Pumpkin Cake

  • Yield 16 servings

"This is one of my family's favorite recipes. I use it at Christmas because my family doesn't like traditional fruit cake."


1 1/2 cups vegetable oil
2 cups sugar
2 cups all-purpose flour
1 teaspoon baking powder
2 teaspoons baking soda
1 teaspoon salt
1 teaspoon allspice
3 teaspoons cinnamon
1 (15-ounce) can pure pumpkin
4 eggs
2 teaspoons vanilla extract
1 cup chopped pecans
1 cup raisins, soaked in warm water, then drained
1 (8-ounce) can crushed pineapple, drained
1/2 cup margarine
1 (8-ounce) package cream cheese
1 (1-pound) box confectioners' sugar
1/2 teaspoon salt
1/2 cup chopped pecans
1 teaspoon vanilla extract


  1. Preheat oven to 350F.
  2. Mix oil and sugar with an electric mixer. In a separate bowl, combine flour, baking powder, baking soda, salt, allspice and cinnamon. Add pumpkin to mixture. Add flour mixture.
  3. Add eggs, one at a time, beating well.
  4. Add vanilla, pecans, raisins and pineapple; mix well.
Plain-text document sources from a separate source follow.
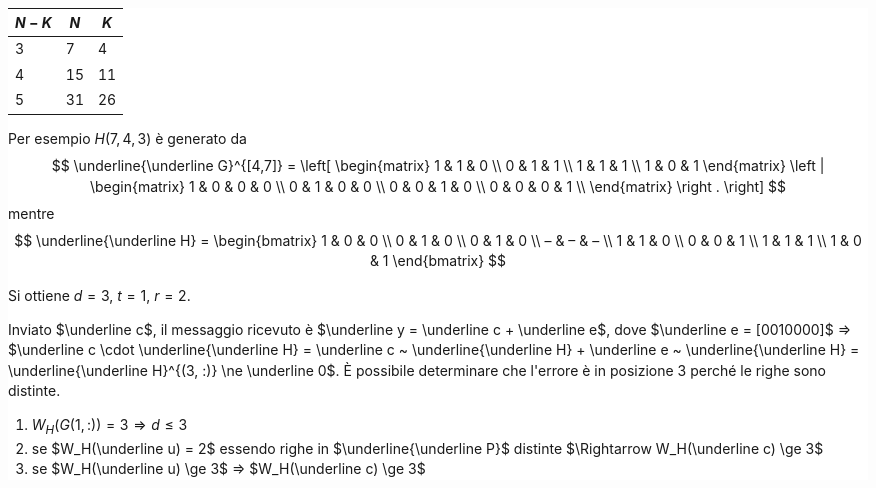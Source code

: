 | $N-K$ | $N$ | $K$ |
| ----- | --- | --- |
| 3     | 7   | 4   |
| 4     | 15  | 11  |
| 5     | 31  | 26  |
Per esempio $H(7,4,3)$ è generato da
$$
\underline{\underline G}^{[4,7]} = 
\left[
\begin{matrix}
1 & 1 & 0 \\
0 & 1 & 1 \\
1 & 1 & 1 \\
1 & 0 & 1
\end{matrix}
\left |
\begin{matrix}
1 & 0 & 0 & 0 \\
0 & 1 & 0 & 0 \\
0 & 0 & 1 & 0 \\
0 & 0 & 0 & 1 \\
\end{matrix}
\right .
\right]
$$
mentre
$$
\underline{\underline H} =
\begin{bmatrix}
1 & 0 & 0 \\
0 & 1 & 0 \\
0 & 1 & 0 \\
–  & – & – \\
1 & 1 & 0 \\
0 & 0 & 1 \\
1 & 1 & 1 \\
1 & 0 & 1
\end{bmatrix}
$$

Si ottiene $d=3$, $t = 1$, $r=2$.

Inviato $\underline c$, il messaggio ricevuto è $\underline y = \underline c + \underline e$, dove $\underline e = [0010000]$ $\Rightarrow$ $\underline c \cdot \underline{\underline H} = \underline c ~ \underline{\underline H}  + \underline e ~ \underline{\underline H} = \underline{\underline H}^{(3, :)} \ne \underline 0$.
È possibile determinare che l'errore è in posizione 3 perché le righe sono distinte.

1. $W_H(G(1,:)) = 3 \Rightarrow d \le 3$
2. se $W_H(\underline u) = 2$ essendo righe in $\underline{\underline P}$ distinte $\Rightarrow W_H(\underline c) \ge 3$
3. se $W_H(\underline u) \ge 3$ $\Rightarrow$ $W_H(\underline c) \ge 3$
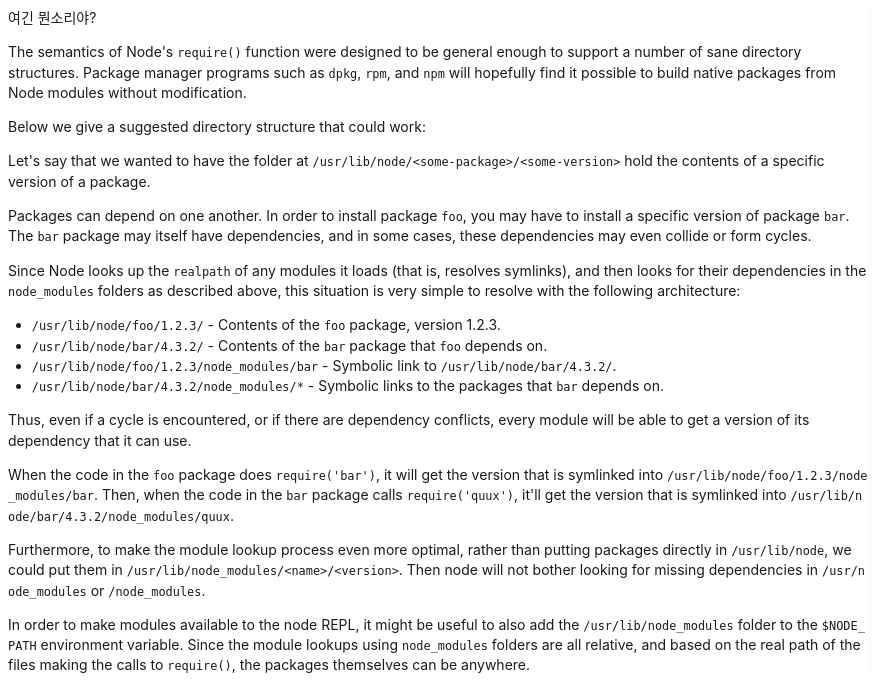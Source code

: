 여긴 뭔소리야?

The semantics of Node's `require()` function were designed to be general
enough to support a number of sane directory structures. Package manager
programs such as `dpkg`, `rpm`, and `npm` will hopefully find it possible to
build native packages from Node modules without modification.

Below we give a suggested directory structure that could work:

Let's say that we wanted to have the folder at
`/usr/lib/node/<some-package>/<some-version>` hold the contents of a
specific version of a package.

Packages can depend on one another. In order to install package `foo`, you
may have to install a specific version of package `bar`.  The `bar` package
may itself have dependencies, and in some cases, these dependencies may even
collide or form cycles.

Since Node looks up the `realpath` of any modules it loads (that is,
resolves symlinks), and then looks for their dependencies in the
`node_modules` folders as described above, this situation is very simple to
resolve with the following architecture:

* `/usr/lib/node/foo/1.2.3/` - Contents of the `foo` package, version 1.2.3.
* `/usr/lib/node/bar/4.3.2/` - Contents of the `bar` package that `foo`
  depends on.
* `/usr/lib/node/foo/1.2.3/node_modules/bar` - Symbolic link to
  `/usr/lib/node/bar/4.3.2/`.
* `/usr/lib/node/bar/4.3.2/node_modules/*` - Symbolic links to the packages
  that `bar` depends on.

Thus, even if a cycle is encountered, or if there are dependency
conflicts, every module will be able to get a version of its dependency
that it can use.

When the code in the `foo` package does `require('bar')`, it will get the
version that is symlinked into `/usr/lib/node/foo/1.2.3/node_modules/bar`.
Then, when the code in the `bar` package calls `require('quux')`, it'll get
the version that is symlinked into
`/usr/lib/node/bar/4.3.2/node_modules/quux`.

Furthermore, to make the module lookup process even more optimal, rather
than putting packages directly in `/usr/lib/node`, we could put them in
`/usr/lib/node_modules/<name>/<version>`.  Then node will not bother
looking for missing dependencies in `/usr/node_modules` or `/node_modules`.

In order to make modules available to the node REPL, it might be useful to
also add the `/usr/lib/node_modules` folder to the `$NODE_PATH` environment
variable.  Since the module lookups using `node_modules` folders are all
relative, and based on the real path of the files making the calls to
`require()`, the packages themselves can be anywhere.

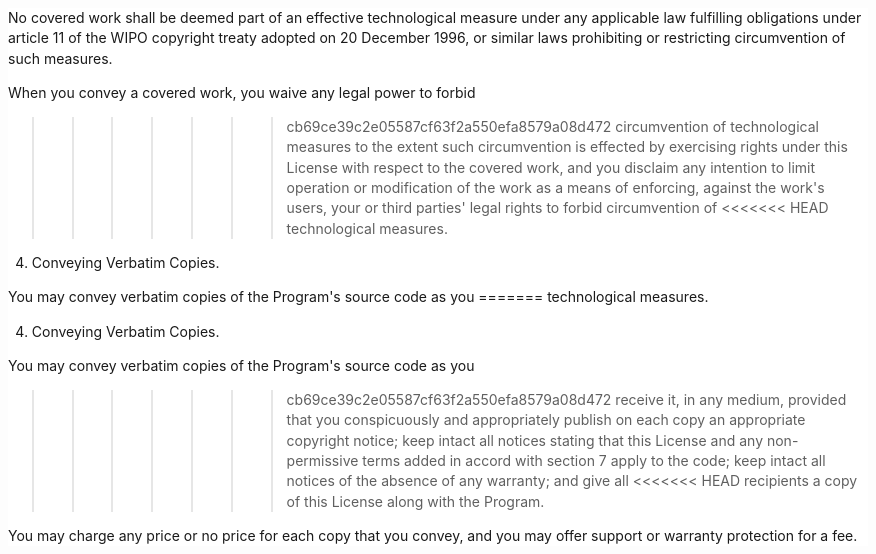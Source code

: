 </ol>
<p>No covered work shall be deemed part of an effective technological
measure under any applicable law fulfilling obligations under article
11 of the WIPO copyright treaty adopted on 20 December 1996, or
similar laws prohibiting or restricting circumvention of such
measures.</p>
<p>When you convey a covered work, you waive any legal power to forbid</p>
<blockquote>
<blockquote>
<blockquote>
<blockquote>
<blockquote>
<blockquote>
<blockquote>
<p>cb69ce39c2e05587cf63f2a550efa8579a08d472
circumvention of technological measures to the extent such circumvention
is effected by exercising rights under this License with respect to
the covered work, and you disclaim any intention to limit operation or
modification of the work as a means of enforcing, against the work's
users, your or third parties' legal rights to forbid circumvention of
&lt;&lt;&lt;&lt;&lt;&lt;&lt; HEAD
technological measures.</p><p></p>
</blockquote>
</blockquote>
</blockquote>
</blockquote>
</blockquote>
</blockquote>
</blockquote>
<ol start="4">
<li>Conveying Verbatim Copies.</li>
</ol>
<p>You may convey verbatim copies of the Program's source code as you
=======
technological measures.
</p><ol start="4">
<li>Conveying Verbatim Copies.</li>
</ol>
<p>You may convey verbatim copies of the Program's source code as you</p>
<blockquote>
<blockquote>
<blockquote>
<blockquote>
<blockquote>
<blockquote>
<blockquote>
<p>cb69ce39c2e05587cf63f2a550efa8579a08d472
receive it, in any medium, provided that you conspicuously and
appropriately publish on each copy an appropriate copyright notice;
keep intact all notices stating that this License and any
non-permissive terms added in accord with section 7 apply to the code;
keep intact all notices of the absence of any warranty; and give all
&lt;&lt;&lt;&lt;&lt;&lt;&lt; HEAD
recipients a copy of this License along with the Program.</p><p></p>
</blockquote>
</blockquote>
</blockquote>
</blockquote>
</blockquote>
</blockquote>
</blockquote>
<p>You may charge any price or no price for each copy that you convey,
and you may offer support or warranty protection for a fee.</p>
<ol start="5">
Pour into tube or Bundt pan or 3 very small (5-by-3-inch) loaf pans.
  5. Bake 1 hour, if using tube or Bundt pan. Test the small ones after baking 30 minutes. Cake is done when a toothpick inserted in the center comes out clean.
  6. To prepare the icing, mix margarine and cream cheese with an electric mixer. Add sugar and salt. Mix until well blended. Add pecans and vanilla. Spread on cooled cake.